Truly inhuman vampires
The mechanics of vampire transformation are the same as Bram Stoker's; the vampire bites the victim and then feeds the drained human their own blood to complete the siring. However, in "Buffy," the human dies ... and then doesn't come back.
Instead, a demon grows inside and possesses their corpse while inheriting their memories and personality. In the first season's second episode, "The Harvest," Xander's (Nicholas Brendon) best friend Jesse (Eric Balfour) is turned into a vampire. Giles (Anthony Head) explains to Xander: "Listen to me, Jesse is dead. You have to remember that when you see him, you're not looking at your friend. You're looking at the thing that killed him."
This is why vampires have no mortal souls — whichever one previously existed in their meat puppet went onto the afterlife before they moved in. It also fits with vampires not aging; a corpse is frozen in time and presumably prevented from decaying by the demon's presence. Finally, their "vamp face" — that's the demon inside showing its true visage.

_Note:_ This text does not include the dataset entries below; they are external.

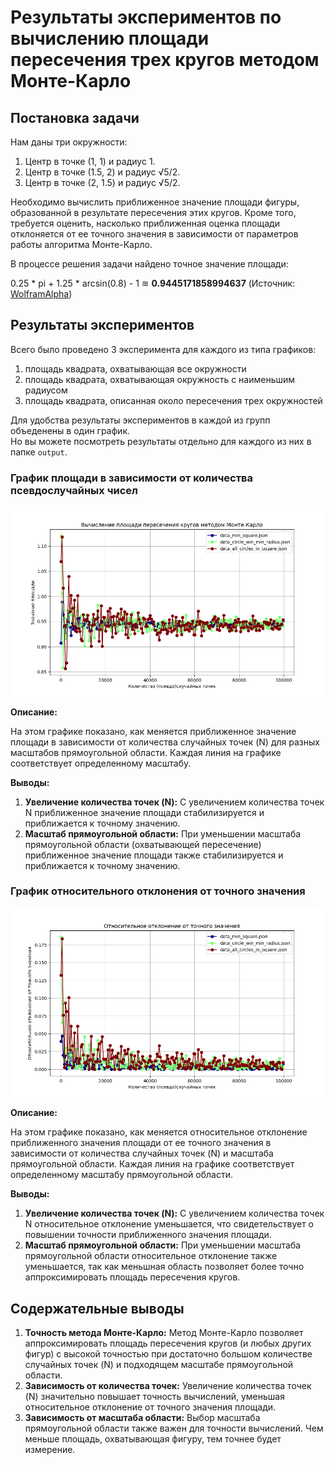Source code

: # Результаты экспериментов по вычислению площади пересечения трех кругов методом Монте-Карло

## Постановка задачи

Нам даны три окружности:

1. Центр в точке (1, 1) и радиус 1.
2. Центр в точке (1.5, 2) и радиус √5/2.
3. Центр в точке (2, 1.5) и радиус √5/2.

Необходимо вычислить приближенное значение площади фигуры, образованной в результате пересечения этих кругов. 
Кроме того, требуется оценить, насколько приближенная оценка площади отклоняется от ее точного значения в зависимости от параметров работы алгоритма Монте-Карло.

В процессе решения задачи найдено точное значение площади:

0.25 * pi + 1.25 * arcsin(0.8) - 1 ≋ **0.9445171858994637** (Источник: [WolframAlpha](https://www.wolframalpha.com/input?i=0.25+*+pi+%2B+1.25+*+arcsin%280.8%29+-+1))

## Результаты экспериментов

Всего было проведено 3 эксперимента для каждого из типа графиков: <br>
1) площадь квадрата, охватывающая все окружности <br>
2) площадь квадрата, охватывающая окружность с наименьшим радиусом <br>
3) площадь квадрата, описанная около пересечения трех окружностей <br>

Для удобства результаты экспериментов в каждой из групп объеденены в один график. <br>
Но вы можете посмотреть результаты отдельно для каждого из них в папке `output`. <br>

### График площади в зависимости от количества псевдослучайных чисел

![Площадь в зависимости от количества точек](output/measurements-combined.png)

**Описание:**

На этом графике показано, как меняется приближенное значение площади в зависимости от количества случайных точек (N) для разных масштабов прямоугольной области. Каждая линия на графике соответствует определенному масштабу.

**Выводы:**

1. **Увеличение количества точек (N):** С увеличением количества точек N приближенное значение площади стабилизируется и приближается к точному значению.
2. **Масштаб прямоугольной области:** При уменьшении масштаба прямоугольной области (охватывающей пересечение) приближенное значение площади также стабилизируется и приближается к точному значению.

### График относительного отклонения от точного значения

![Относительное отклонение](output/deviations-combined.png)

**Описание:**

На этом графике показано, как меняется относительное отклонение приближенного значения площади от ее точного значения в зависимости от количества случайных точек (N) и масштаба прямоугольной области. Каждая линия на графике соответствует определенному масштабу прямоугольной области.

**Выводы:**

1. **Увеличение количества точек (N):** С увеличением количества точек N относительное отклонение уменьшается, что свидетельствует о повышении точности приближенного значения площади.
2. **Масштаб прямоугольной области:** При уменьшении масштаба прямоугольной области относительное отклонение также уменьшается, так как меньшная область позволяет более точно аппроксимировать площадь пересечения кругов.

## Содержательные выводы

1. **Точность метода Монте-Карло:** Метод Монте-Карло позволяет аппроксимировать площадь пересечения кругов (и любых других фигур) с высокой точностью при достаточно большом количестве случайных точек (N) и подходящем масштабе прямоугольной области.
2. **Зависимость от количества точек:** Увеличение количества точек (N) значительно повышает точность вычислений, уменьшая относительное отклонение от точного значения площади.
3. **Зависимость от масштаба области:** Выбор масштаба прямоугольной области также важен для точности вычислений. Чем меньше площадь, охватывающая фигуру, тем точнее будет измерение.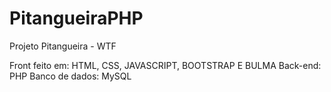 # PitangueiraPHP
Projeto Pitangueira - WTF

Front feito em: HTML, CSS, JAVASCRIPT, BOOTSTRAP E BULMA
Back-end: PHP
Banco de dados: MySQL
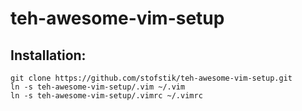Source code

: # teh-awesome-vim-setup

## Installation:

	git clone https://github.com/stofstik/teh-awesome-vim-setup.git
    ln -s teh-awesome-vim-setup/.vim ~/.vim
    ln -s teh-awesome-vim-setup/.vimrc ~/.vimrc
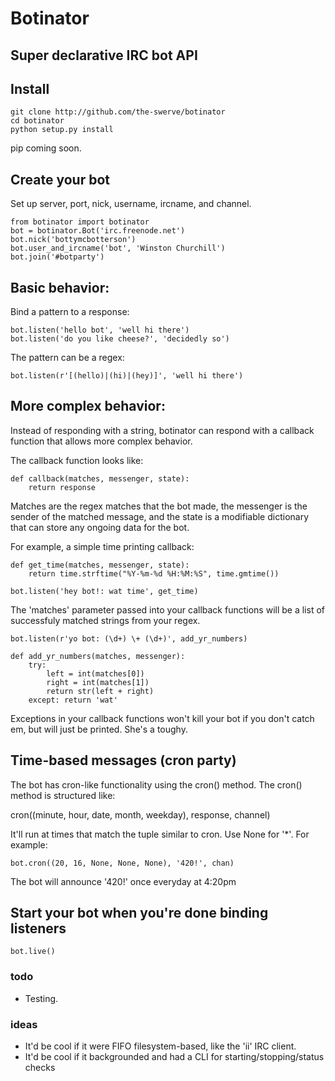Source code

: 
# Botinator

## Super declarative IRC bot API

## Install

	git clone http://github.com/the-swerve/botinator
	cd botinator
	python setup.py install

pip coming soon.

## Create your bot

Set up server, port, nick, username, ircname, and channel.

	from botinator import botinator
	bot = botinator.Bot('irc.freenode.net')
	bot.nick('bottymcbotterson')
	bot.user_and_ircname('bot', 'Winston Churchill')
	bot.join('#botparty')

## Basic behavior:

Bind a pattern to a response:

	bot.listen('hello bot', 'well hi there')
	bot.listen('do you like cheese?', 'decidedly so')

The pattern can be a regex:

	bot.listen(r'[(hello)|(hi)|(hey)]', 'well hi there')

## More complex behavior:

Instead of responding with a string, botinator can respond with a callback
function that allows more complex behavior.

The callback function looks like:

	def callback(matches, messenger, state):
		return response

Matches are the regex matches that the bot made, the messenger is the sender of
the matched message, and the state is a modifiable dictionary that can store
any ongoing data for the bot.

For example, a simple time printing callback:

	def get_time(matches, messenger, state):
		return time.strftime("%Y-%m-%d %H:%M:%S", time.gmtime())

	bot.listen('hey bot!: wat time', get_time)

The 'matches' parameter passed into your callback functions will be a list of successfuly matched strings from your regex.

	bot.listen(r'yo bot: (\d+) \+ (\d+)', add_yr_numbers)

	def add_yr_numbers(matches, messenger):
		try:
			left = int(matches[0])
			right = int(matches[1])
			return str(left + right)
		except: return 'wat'

Exceptions in your callback functions won't kill your bot if you don't catch em, but will just be printed. She's a toughy.

## Time-based messages (cron party)

The bot has cron-like functionality using the cron() method. The cron() method is structured like:

  cron((minute, hour, date, month, weekday), response, channel)

It'll run at times that match the tuple similar to cron. Use None for '*'. For example:

	bot.cron((20, 16, None, None, None), '420!', chan)

The bot will announce '420!' once everyday at 4:20pm

## Start your bot when you're done binding listeners

	bot.live()

### todo

* Testing.

### ideas

* It'd be cool if it were FIFO filesystem-based, like the 'ii' IRC client.
* It'd be cool if it backgrounded and had a CLI for starting/stopping/status checks 
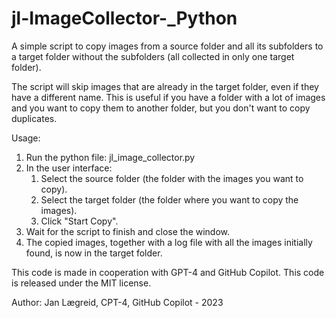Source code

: # jl-ImageCollector-_Python

A simple script to copy images from a source folder and all its subfolders to a target folder without the subfolders (all collected in only one target folder).

The script will skip images that are already in the target folder, even if they have a different name. This is useful if you have a folder with a lot of images and you want to copy them to another folder, but you don't want to copy duplicates.

Usage:
1. Run the python file: jl_image_collector.py
2. In the user interface:
	1. Select the source folder (the folder with the images you want to copy).
	2. Select the target folder (the folder where you want to copy the images).
	3. Click "Start Copy".
3. Wait for the script to finish and close the window.
4. The copied images, together with a log file with all the images initially found, is now in the target folder.

This code is made in cooperation with GPT-4 and GitHub Copilot.
This code is released under the MIT license.

Author: Jan Lægreid, CPT-4, GitHub Copilot - 2023
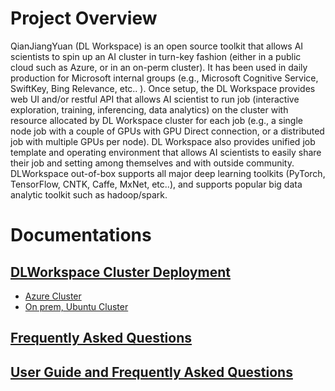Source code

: # [](#header-1)Project Overview

QianJiangYuan (DL Workspace) is an open source toolkit that allows AI scientists to spin up an AI cluster in turn-key fashion (either in a public cloud such as Azure, or in an on-perm cluster). It has been used in daily production for Microsoft internal groups (e.g., Microsoft Cognitive Service, SwiftKey, Bing Relevance, etc.. ).
Once setup, the DL Workspace provides web UI and/or restful API that allows AI scientist to run job (interactive exploration, training, inferencing, data analytics)
on the cluster with resource allocated by DL Workspace cluster for each job (e.g., a single node job with a couple of GPUs with GPU Direct connection, or a distributed job with multiple GPUs per node). DL Workspace also provides
unified job template and operating environment that allows AI scientists to easily share their job and setting among themselves and with outside community. DLWorkspace out-of-box supports all major deep learning toolkits (PyTorch, TensorFlow, CNTK, Caffe, MxNet, etc..), and supports popular big data analytic toolkit such as hadoop/spark. 

# [](#header-2)Documentations

## [DLWorkspace Cluster Deployment](deployment/Readme.md)

* [Azure Cluster](deployment/Azure/Readme.md) 
* [On prem, Ubuntu Cluster](deployment/On-Prem/Ubuntu.md)


## [Frequently Asked Questions](KnownIssues/Readme.md)

## [User Guide and Frequently Asked Questions](Users/Readme.md)







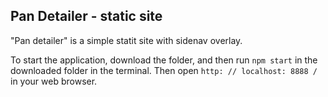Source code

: <h2>Pan Detailer - static site</h2>

"Pan detailer" is a simple statit site with sidenav overlay.

To start the application, download the folder, and then run `npm start` in the downloaded folder in the terminal. Then open `http: // localhost: 8888 /` in your web browser.
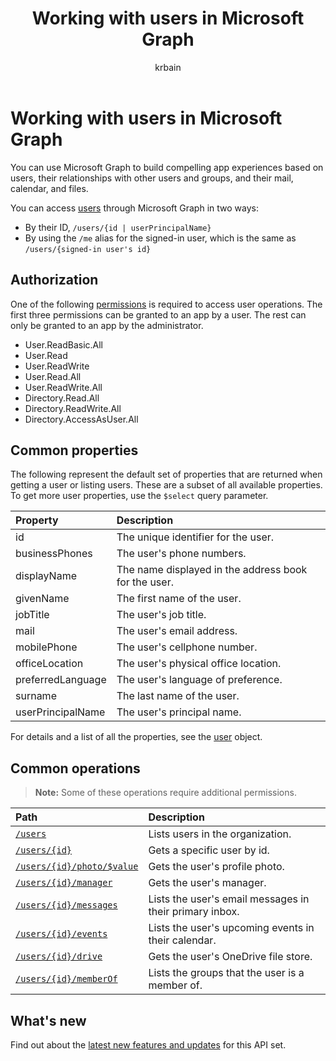 ﻿---
title: "Working with users in Microsoft Graph"
description: "Build compelling app experiences based on users, their relationships with other users and groups, and their mail, calendar, and files."
localization_priority: Priority
author: "krbain"
ms.prod: "microsoft-identity-platform"
doc_type: conceptualPageType
---

# Working with users in Microsoft Graph

You can use Microsoft Graph to build compelling app experiences based on users, their relationships with other users and groups, and their mail, calendar, and files.

You can access [users](user.md) through Microsoft Graph in two ways:

- By their ID, `/users/{id | userPrincipalName}`
- By using the `/me` alias for the signed-in user, which is the same as `/users/{signed-in user's id}`

## Authorization

One of the following [permissions](https://developer.microsoft.com/graph/docs/authorization/permission_scopes) is required to access user operations. The first three permissions can be granted to an app by a user. The rest can only be granted to an app by the administrator.

- User.ReadBasic.All
- User.Read
- User.ReadWrite
- User.Read.All
- User.ReadWrite.All
- Directory.Read.All
- Directory.ReadWrite.All
- Directory.AccessAsUser.All

## Common properties

The following represent the default set of properties that are returned when getting a user or listing users. These are a subset of all available properties. To get more user properties, use the `$select` query parameter.

| Property          | Description                                          |
| :---------------- | :--------------------------------------------------- |
| id                | The unique identifier for the user.                  |
| businessPhones    | The user's phone numbers.                            |
| displayName       | The name displayed in the address book for the user. |
| givenName         | The first name of the user.                          |
| jobTitle          | The user's job title.                                |
| mail              | The user's email address.                            |
| mobilePhone       | The user's cellphone number.                         |
| officeLocation    | The user's physical office location.                 |
| preferredLanguage | The user's language of preference.                   |
| surname           | The last name of the user.                           |
| userPrincipalName | The user's principal name.                           |

For details and a list of all the properties, see the [user](user.md) object.

## Common operations

> **Note:** Some of these operations require additional permissions.

| Path                                                     | Description                                             |
| :------------------------------------------------------- | :------------------------------------------------------ |
| [`/users`](../api/user-list.md)                          | Lists users in the organization.                        |
| [`/users/{id}`](../api/user-get.md)                      | Gets a specific user by id.                             |
| [`/users/{id}/photo/$value`](../api/profilephoto-get.md) | Gets the user's profile photo.                          |
| [`/users/{id}/manager`](../api/user-list-manager.md)     | Gets the user's manager.                                |
| [`/users/{id}/messages`](../api/user-list-messages.md)   | Lists the user's email messages in their primary inbox. |
| [`/users/{id}/events`](../api/user-list-events.md)       | Lists the user's upcoming events in their calendar.     |
| [`/users/{id}/drive`](../api/drive-get.md)               | Gets the user's OneDrive file store.                    |
| [`/users/{id}/memberOf`](../api/user-list-memberof.md)   | Lists the groups that the user is a member of.          |

## What's new

Find out about the [latest new features and updates](/graph/whats-new-overview) for this API set.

Season 1 big bad The Master (Mark Metcalf) always looks like Nosferatu because he's outgrown "the curse of human features."
"Buffy" ultimately couldn't resist humanizing a few of its vampire characters: Angel got a whole spin-off about his quest for redemption, while Spike went from "the villain, [to] the wacky neighbor, [to] the wrong boyfriend, [to] fallen man trying to redeem himself [to] a kind of guinea pig hero by the end." Darla got an arc of redemption all her own on "Angel," while former mean girl Harmony (Mercedes McNab) stayed around as comic relief after she got sired.
However, such vampires were always the exception, not the rule. Learning that seemingly innocent people can be monsters underneath is one of adolescence's most valuable lessons, after all.